The independent synthesis of intermediate density lipoproteins in type III hyperlipoproteinemia.

The kinetics of VLDL (Sf 60-400) and IDL (Sf 12-60) B apoprotein were examined in five type III hyperlipoproteinemic subjects. The production rates for B apoprotein were significantly greater in the IDL fraction than in VLDL. Precursor-product relationships between VLDL and IDL B apoprotein illustrated that a significant proportion of IDL B apoprotein was derived from some source other than VLDL catabolism. These observations indicated that, in the five individuals studied, an 'unusual' B apoprotein synthetic pathway operated whereby B apoprotein was directly entering the IDL fraction. Furthermore, this second pathway resulted in an overproduction of IDL B apoprotein and possibly was the major defect leading to the development of the type III hyperlipoproteinemia lipid profile.

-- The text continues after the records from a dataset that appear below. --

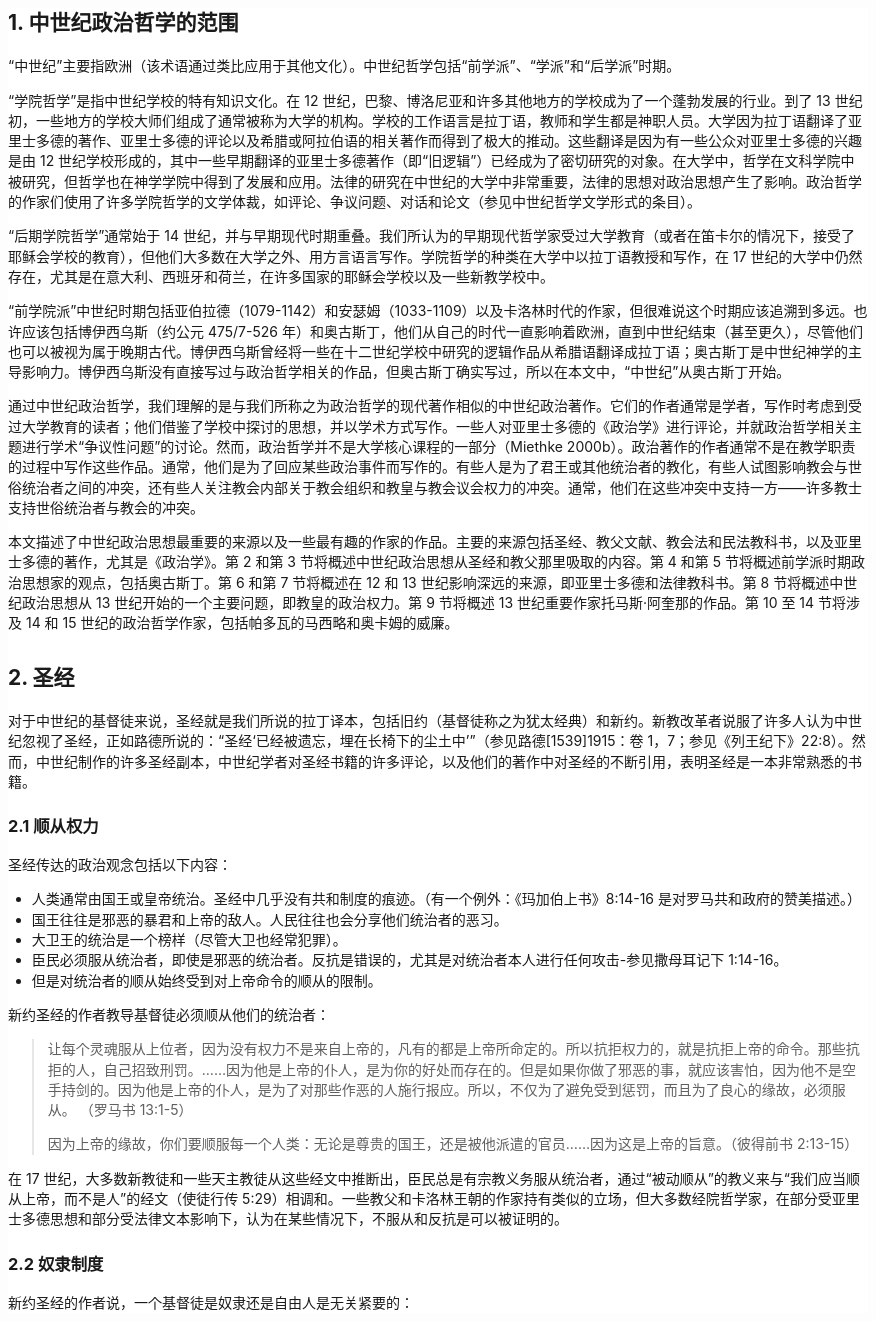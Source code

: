 ## 1. 中世纪政治哲学的范围

“中世纪”主要指欧洲（该术语通过类比应用于其他文化）。中世纪哲学包括“前学派”、“学派”和“后学派”时期。

“学院哲学”是指中世纪学校的特有知识文化。在 12 世纪，巴黎、博洛尼亚和许多其他地方的学校成为了一个蓬勃发展的行业。到了 13 世纪初，一些地方的学校大师们组成了通常被称为大学的机构。学校的工作语言是拉丁语，教师和学生都是神职人员。大学因为拉丁语翻译了亚里士多德的著作、亚里士多德的评论以及希腊或阿拉伯语的相关著作而得到了极大的推动。这些翻译是因为有一些公众对亚里士多德的兴趣是由 12 世纪学校形成的，其中一些早期翻译的亚里士多德著作（即“旧逻辑”）已经成为了密切研究的对象。在大学中，哲学在文科学院中被研究，但哲学也在神学学院中得到了发展和应用。法律的研究在中世纪的大学中非常重要，法律的思想对政治思想产生了影响。政治哲学的作家们使用了许多学院哲学的文学体裁，如评论、争议问题、对话和论文（参见中世纪哲学文学形式的条目）。

“后期学院哲学”通常始于 14 世纪，并与早期现代时期重叠。我们所认为的早期现代哲学家受过大学教育（或者在笛卡尔的情况下，接受了耶稣会学校的教育），但他们大多数在大学之外、用方言语言写作。学院哲学的种类在大学中以拉丁语教授和写作，在 17 世纪的大学中仍然存在，尤其是在意大利、西班牙和荷兰，在许多国家的耶稣会学校以及一些新教学校中。

“前学院派”中世纪时期包括亚伯拉德（1079-1142）和安瑟姆（1033-1109）以及卡洛林时代的作家，但很难说这个时期应该追溯到多远。也许应该包括博伊西乌斯（约公元 475/7-526 年）和奥古斯丁，他们从自己的时代一直影响着欧洲，直到中世纪结束（甚至更久），尽管他们也可以被视为属于晚期古代。博伊西乌斯曾经将一些在十二世纪学校中研究的逻辑作品从希腊语翻译成拉丁语；奥古斯丁是中世纪神学的主导影响力。博伊西乌斯没有直接写过与政治哲学相关的作品，但奥古斯丁确实写过，所以在本文中，“中世纪”从奥古斯丁开始。

通过中世纪政治哲学，我们理解的是与我们所称之为政治哲学的现代著作相似的中世纪政治著作。它们的作者通常是学者，写作时考虑到受过大学教育的读者；他们借鉴了学校中探讨的思想，并以学术方式写作。一些人对亚里士多德的《政治学》进行评论，并就政治哲学相关主题进行学术“争议性问题”的讨论。然而，政治哲学并不是大学核心课程的一部分（Miethke 2000b）。政治著作的作者通常不是在教学职责的过程中写作这些作品。通常，他们是为了回应某些政治事件而写作的。有些人是为了君王或其他统治者的教化，有些人试图影响教会与世俗统治者之间的冲突，还有些人关注教会内部关于教会组织和教皇与教会议会权力的冲突。通常，他们在这些冲突中支持一方——许多教士支持世俗统治者与教会的冲突。

本文描述了中世纪政治思想最重要的来源以及一些最有趣的作家的作品。主要的来源包括圣经、教父文献、教会法和民法教科书，以及亚里士多德的著作，尤其是《政治学》。第 2 和第 3 节将概述中世纪政治思想从圣经和教父那里吸取的内容。第 4 和第 5 节将概述前学派时期政治思想家的观点，包括奥古斯丁。第 6 和第 7 节将概述在 12 和 13 世纪影响深远的来源，即亚里士多德和法律教科书。第 8 节将概述中世纪政治思想从 13 世纪开始的一个主要问题，即教皇的政治权力。第 9 节将概述 13 世纪重要作家托马斯·阿奎那的作品。第 10 至 14 节将涉及 14 和 15 世纪的政治哲学作家，包括帕多瓦的马西略和奥卡姆的威廉。

## 2. 圣经

对于中世纪的基督徒来说，圣经就是我们所说的拉丁译本，包括旧约（基督徒称之为犹太经典）和新约。新教改革者说服了许多人认为中世纪忽视了圣经，正如路德所说的：“圣经‘已经被遗忘，埋在长椅下的尘土中’”（参见路德\[1539]1915：卷 1，7；参见《列王纪下》22:8）。然而，中世纪制作的许多圣经副本，中世纪学者对圣经书籍的许多评论，以及他们的著作中对圣经的不断引用，表明圣经是一本非常熟悉的书籍。

### 2.1 顺从权力

圣经传达的政治观念包括以下内容：

* 人类通常由国王或皇帝统治。圣经中几乎没有共和制度的痕迹。（有一个例外：《玛加伯上书》8:14-16 是对罗马共和政府的赞美描述。）
* 国王往往是邪恶的暴君和上帝的敌人。人民往往也会分享他们统治者的恶习。
* 大卫王的统治是一个榜样（尽管大卫也经常犯罪）。
* 臣民必须服从统治者，即使是邪恶的统治者。反抗是错误的，尤其是对统治者本人进行任何攻击-参见撒母耳记下 1:14-16。
* 但是对统治者的顺从始终受到对上帝命令的顺从的限制。

新约圣经的作者教导基督徒必须顺从他们的统治者：

> 让每个灵魂服从上位者，因为没有权力不是来自上帝的，凡有的都是上帝所命定的。所以抗拒权力的，就是抗拒上帝的命令。那些抗拒的人，自己招致刑罚。……因为他是上帝的仆人，是为你的好处而存在的。但是如果你做了邪恶的事，就应该害怕，因为他不是空手持剑的。因为他是上帝的仆人，是为了对那些作恶的人施行报应。所以，不仅为了避免受到惩罚，而且为了良心的缘故，必须服从。 （罗马书 13:1-5）
>
> 因为上帝的缘故，你们要顺服每一个人类：无论是尊贵的国王，还是被他派遣的官员……因为这是上帝的旨意。（彼得前书 2:13-15）

在 17 世纪，大多数新教徒和一些天主教徒从这些经文中推断出，臣民总是有宗教义务服从统治者，通过“被动顺从”的教义来与“我们应当顺从上帝，而不是人”的经文（使徒行传 5:29）相调和。一些教父和卡洛林王朝的作家持有类似的立场，但大多数经院哲学家，在部分受亚里士多德思想和部分受法律文本影响下，认为在某些情况下，不服从和反抗是可以被证明的。

### 2.2 奴隶制度

新约圣经的作者说，一个基督徒是奴隶还是自由人是无关紧要的：

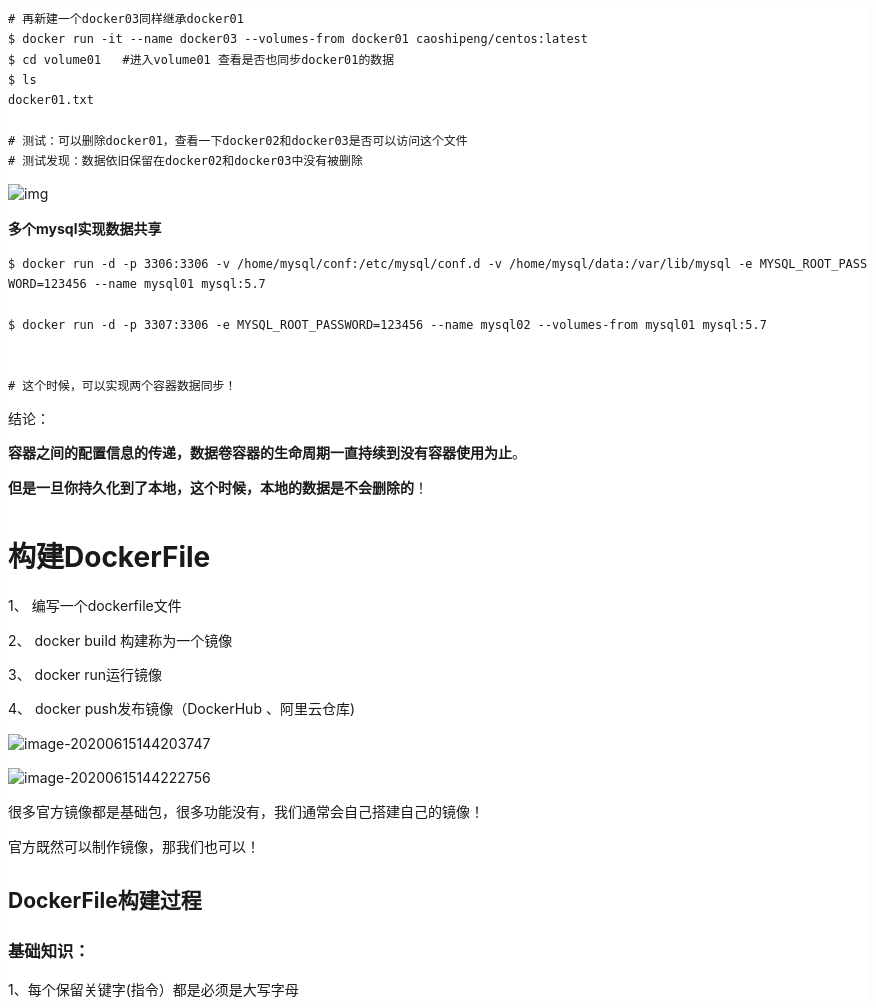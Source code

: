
 ```shell
# 再新建一个docker03同样继承docker01
$ docker run -it --name docker03 --volumes-from docker01 caoshipeng/centos:latest
$ cd volume01	#进入volume01 查看是否也同步docker01的数据
$ ls 
docker01.txt

# 测试：可以删除docker01，查看一下docker02和docker03是否可以访问这个文件
# 测试发现：数据依旧保留在docker02和docker03中没有被删除
```

![img](https://i.loli.net/2020/06/15/dYsIwEJLgex5Xaq.png)

**多个mysql实现数据共享**

```shell
$ docker run -d -p 3306:3306 -v /home/mysql/conf:/etc/mysql/conf.d -v /home/mysql/data:/var/lib/mysql -e MYSQL_ROOT_PASSWORD=123456 --name mysql01 mysql:5.7

$ docker run -d -p 3307:3306 -e MYSQL_ROOT_PASSWORD=123456 --name mysql02 --volumes-from mysql01 mysql:5.7


# 这个时候，可以实现两个容器数据同步！
```

结论：

**容器之间的配置信息的传递，数据卷容器的生命周期一直持续到没有容器使用为止**。

**但是一旦你持久化到了本地，这个时候，本地的数据是不会删除的**！

# 构建DockerFile

1、 编写一个dockerfile文件

2、 docker build 构建称为一个镜像

3、 docker run运行镜像

4、 docker push发布镜像（DockerHub 、阿里云仓库)

![image-20200615144203747](https://i.loli.net/2020/06/15/wSXUGmAiFWt1yah.png)

![image-20200615144222756](https://i.loli.net/2020/06/15/X45Fz9P1wsbOU3r.png)

很多官方镜像都是基础包，很多功能没有，我们通常会自己搭建自己的镜像！

官方既然可以制作镜像，那我们也可以！

## DockerFile构建过程

### **基础知识**：

1、每个保留关键字(指令）都是必须是大写字母
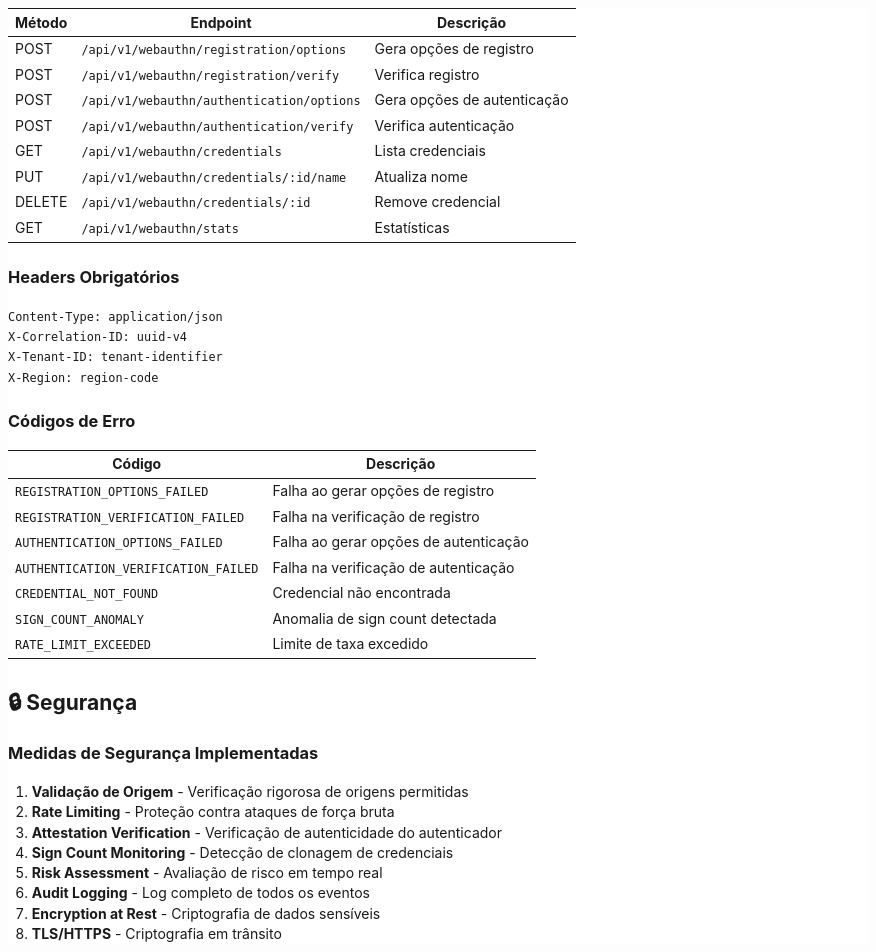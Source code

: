 | Método | Endpoint | Descrição |
|--------|----------|-----------|
| POST | `/api/v1/webauthn/registration/options` | Gera opções de registro |
| POST | `/api/v1/webauthn/registration/verify` | Verifica registro |
| POST | `/api/v1/webauthn/authentication/options` | Gera opções de autenticação |
| POST | `/api/v1/webauthn/authentication/verify` | Verifica autenticação |
| GET | `/api/v1/webauthn/credentials` | Lista credenciais |
| PUT | `/api/v1/webauthn/credentials/:id/name` | Atualiza nome |
| DELETE | `/api/v1/webauthn/credentials/:id` | Remove credencial |
| GET | `/api/v1/webauthn/stats` | Estatísticas |

### Headers Obrigatórios

```http
Content-Type: application/json
X-Correlation-ID: uuid-v4
X-Tenant-ID: tenant-identifier
X-Region: region-code
```

### Códigos de Erro

| Código | Descrição |
|--------|-----------|
| `REGISTRATION_OPTIONS_FAILED` | Falha ao gerar opções de registro |
| `REGISTRATION_VERIFICATION_FAILED` | Falha na verificação de registro |
| `AUTHENTICATION_OPTIONS_FAILED` | Falha ao gerar opções de autenticação |
| `AUTHENTICATION_VERIFICATION_FAILED` | Falha na verificação de autenticação |
| `CREDENTIAL_NOT_FOUND` | Credencial não encontrada |
| `SIGN_COUNT_ANOMALY` | Anomalia de sign count detectada |
| `RATE_LIMIT_EXCEEDED` | Limite de taxa excedido |

## 🔒 Segurança

### Medidas de Segurança Implementadas

1. **Validação de Origem** - Verificação rigorosa de origens permitidas
2. **Rate Limiting** - Proteção contra ataques de força bruta
3. **Attestation Verification** - Verificação de autenticidade do autenticador
4. **Sign Count Monitoring** - Detecção de clonagem de credenciais
5. **Risk Assessment** - Avaliação de risco em tempo real
6. **Audit Logging** - Log completo de todos os eventos
7. **Encryption at Rest** - Criptografia de dados sensíveis
8. **TLS/HTTPS** - Criptografia em trânsito
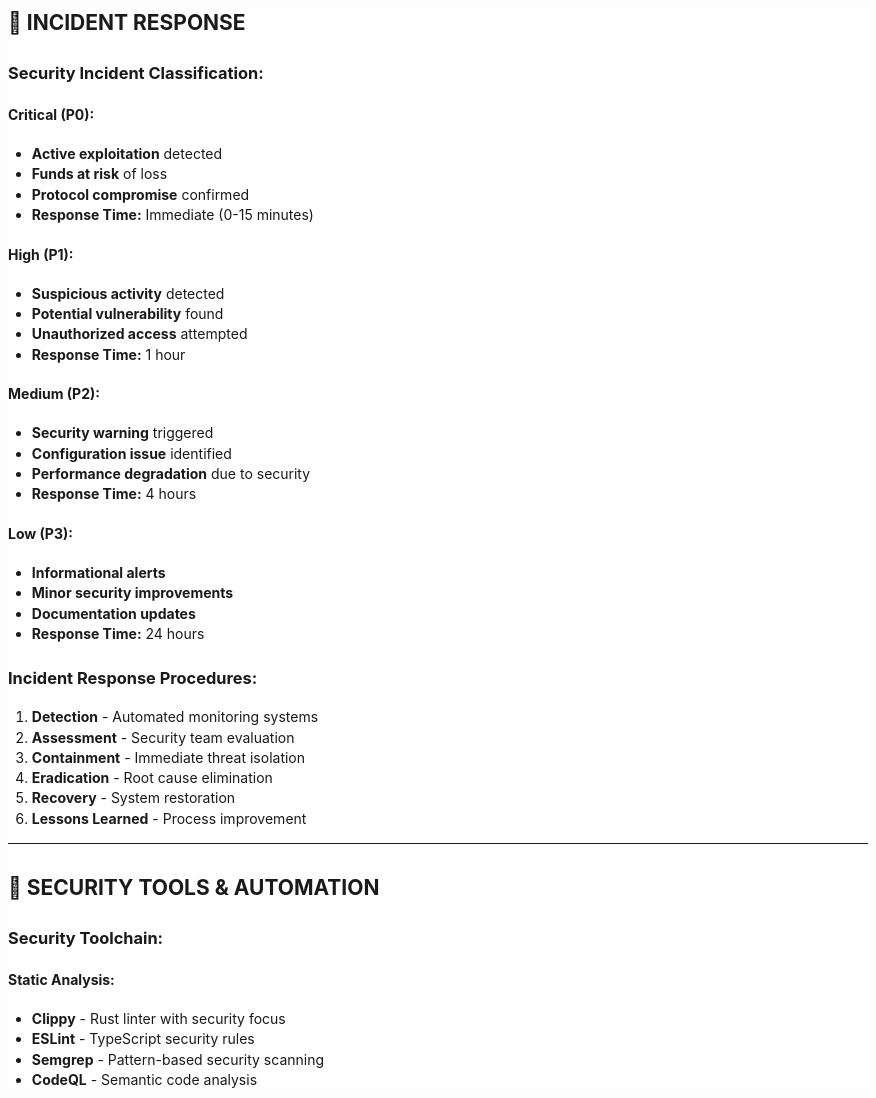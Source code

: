 
## 🚨 **INCIDENT RESPONSE**

### **Security Incident Classification:**

#### **Critical (P0):**
- **Active exploitation** detected
- **Funds at risk** of loss
- **Protocol compromise** confirmed
- **Response Time:** Immediate (0-15 minutes)

#### **High (P1):**
- **Suspicious activity** detected
- **Potential vulnerability** found
- **Unauthorized access** attempted
- **Response Time:** 1 hour

#### **Medium (P2):**
- **Security warning** triggered
- **Configuration issue** identified
- **Performance degradation** due to security
- **Response Time:** 4 hours

#### **Low (P3):**
- **Informational alerts**
- **Minor security improvements**
- **Documentation updates**
- **Response Time:** 24 hours

### **Incident Response Procedures:**

1. **Detection** - Automated monitoring systems
2. **Assessment** - Security team evaluation
3. **Containment** - Immediate threat isolation
4. **Eradication** - Root cause elimination
5. **Recovery** - System restoration
6. **Lessons Learned** - Process improvement

---

## 🔧 **SECURITY TOOLS & AUTOMATION**

### **Security Toolchain:**

#### **Static Analysis:**
- **Clippy** - Rust linter with security focus
- **ESLint** - TypeScript security rules
- **Semgrep** - Pattern-based security scanning
- **CodeQL** - Semantic code analysis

In two subjects who were restudied following hormonal treatment (estrogen or thyroxine replacement) and in whom the type III hyperlipoproteinemia lipid profile no longer existed, it was found that the pathway for direct synthesis of IDL B apoprotein had been abolished. From these studies we have concluded that a pathway for the direct synthesis of IDL B apoprotein operates in type III hyperlipoproteinemics and it is a major causative factor in the development of the IDL accumulation characteristic of this metabolic disorder.